### YOUR TASK
With both ends included, repeat exactly the lines of the entries below from the one containing "- Container for the" down to the one containing "- The number of actions", and no others.

** Opening DATA LISTING block **

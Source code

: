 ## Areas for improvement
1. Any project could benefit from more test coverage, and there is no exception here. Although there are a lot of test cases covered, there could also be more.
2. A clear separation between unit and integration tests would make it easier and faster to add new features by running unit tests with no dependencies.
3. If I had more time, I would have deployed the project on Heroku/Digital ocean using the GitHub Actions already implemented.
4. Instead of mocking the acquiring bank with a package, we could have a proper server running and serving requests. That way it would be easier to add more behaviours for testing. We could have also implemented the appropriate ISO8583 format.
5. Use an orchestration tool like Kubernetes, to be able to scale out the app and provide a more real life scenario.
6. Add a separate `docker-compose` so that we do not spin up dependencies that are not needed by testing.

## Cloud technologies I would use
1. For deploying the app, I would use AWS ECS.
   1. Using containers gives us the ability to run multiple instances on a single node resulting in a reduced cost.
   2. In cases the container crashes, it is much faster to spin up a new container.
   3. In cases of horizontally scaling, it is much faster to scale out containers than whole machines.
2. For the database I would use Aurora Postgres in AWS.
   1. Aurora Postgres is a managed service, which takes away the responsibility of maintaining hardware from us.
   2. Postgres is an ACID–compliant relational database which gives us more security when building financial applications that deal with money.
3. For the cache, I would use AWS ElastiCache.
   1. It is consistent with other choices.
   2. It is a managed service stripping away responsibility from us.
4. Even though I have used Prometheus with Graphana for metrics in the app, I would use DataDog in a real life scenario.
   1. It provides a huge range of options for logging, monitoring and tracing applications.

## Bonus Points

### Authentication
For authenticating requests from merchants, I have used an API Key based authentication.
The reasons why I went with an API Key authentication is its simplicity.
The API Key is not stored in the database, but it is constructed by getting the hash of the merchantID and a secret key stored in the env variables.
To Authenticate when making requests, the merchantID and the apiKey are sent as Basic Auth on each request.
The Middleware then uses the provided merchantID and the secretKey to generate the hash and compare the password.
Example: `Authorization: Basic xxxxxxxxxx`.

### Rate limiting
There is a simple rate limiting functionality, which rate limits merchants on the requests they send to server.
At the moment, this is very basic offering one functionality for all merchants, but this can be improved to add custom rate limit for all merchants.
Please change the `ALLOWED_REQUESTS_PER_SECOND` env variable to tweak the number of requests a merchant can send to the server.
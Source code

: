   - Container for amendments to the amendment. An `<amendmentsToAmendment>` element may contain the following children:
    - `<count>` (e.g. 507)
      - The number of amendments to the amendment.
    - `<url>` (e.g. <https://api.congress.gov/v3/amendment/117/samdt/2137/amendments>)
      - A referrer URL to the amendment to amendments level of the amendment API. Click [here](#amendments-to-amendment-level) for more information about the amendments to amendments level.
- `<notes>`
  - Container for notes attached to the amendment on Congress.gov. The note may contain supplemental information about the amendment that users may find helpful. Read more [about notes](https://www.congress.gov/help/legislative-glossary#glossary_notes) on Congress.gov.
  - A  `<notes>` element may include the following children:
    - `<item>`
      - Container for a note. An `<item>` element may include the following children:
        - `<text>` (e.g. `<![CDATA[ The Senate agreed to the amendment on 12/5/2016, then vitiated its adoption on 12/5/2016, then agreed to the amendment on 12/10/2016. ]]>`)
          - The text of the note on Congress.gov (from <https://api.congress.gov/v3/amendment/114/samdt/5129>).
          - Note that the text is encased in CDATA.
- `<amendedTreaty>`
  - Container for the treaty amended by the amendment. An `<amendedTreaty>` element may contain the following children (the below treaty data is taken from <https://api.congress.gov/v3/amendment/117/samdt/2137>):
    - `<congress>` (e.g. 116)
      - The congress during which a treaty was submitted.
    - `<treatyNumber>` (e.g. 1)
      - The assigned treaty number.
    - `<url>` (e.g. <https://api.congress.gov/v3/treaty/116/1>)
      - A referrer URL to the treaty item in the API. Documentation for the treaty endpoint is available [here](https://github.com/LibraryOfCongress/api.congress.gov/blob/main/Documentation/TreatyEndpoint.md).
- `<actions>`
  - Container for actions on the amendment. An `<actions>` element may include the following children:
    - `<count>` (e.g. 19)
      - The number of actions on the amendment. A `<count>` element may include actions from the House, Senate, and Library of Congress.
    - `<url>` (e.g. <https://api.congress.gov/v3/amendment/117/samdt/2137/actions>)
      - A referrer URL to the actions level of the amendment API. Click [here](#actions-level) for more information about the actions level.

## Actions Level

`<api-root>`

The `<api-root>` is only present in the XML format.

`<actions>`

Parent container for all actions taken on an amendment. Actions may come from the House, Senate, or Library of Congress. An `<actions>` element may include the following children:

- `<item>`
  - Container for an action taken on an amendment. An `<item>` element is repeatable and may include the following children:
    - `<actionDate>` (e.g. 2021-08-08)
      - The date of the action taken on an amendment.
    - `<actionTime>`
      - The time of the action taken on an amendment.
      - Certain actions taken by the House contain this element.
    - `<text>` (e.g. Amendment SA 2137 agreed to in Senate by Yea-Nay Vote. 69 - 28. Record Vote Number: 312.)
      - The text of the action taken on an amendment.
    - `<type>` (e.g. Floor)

** Closing DATA LISTING block **

### SOLUTION FOR THIS PROBLEM
  - Container for the treaty amended by the amendment. An `<amendedTreaty>` element may contain the following children (the below treaty data is taken from <https://api.congress.gov/v3/amendment/117/samdt/2137>):
    - `<congress>` (e.g. 116)
      - The congress during which a treaty was submitted.
    - `<treatyNumber>` (e.g. 1)
      - The assigned treaty number.
    - `<url>` (e.g. <https://api.congress.gov/v3/treaty/116/1>)
      - A referrer URL to the treaty item in the API. Documentation for the treaty endpoint is available [here](https://github.com/LibraryOfCongress/api.congress.gov/blob/main/Documentation/TreatyEndpoint.md).
- `<actions>`
  - Container for actions on the amendment. An `<actions>` element may include the following children:
    - `<count>` (e.g. 19)
      - The number of actions on the amendment. A `<count>` element may include actions from the House, Senate, and Library of Congress.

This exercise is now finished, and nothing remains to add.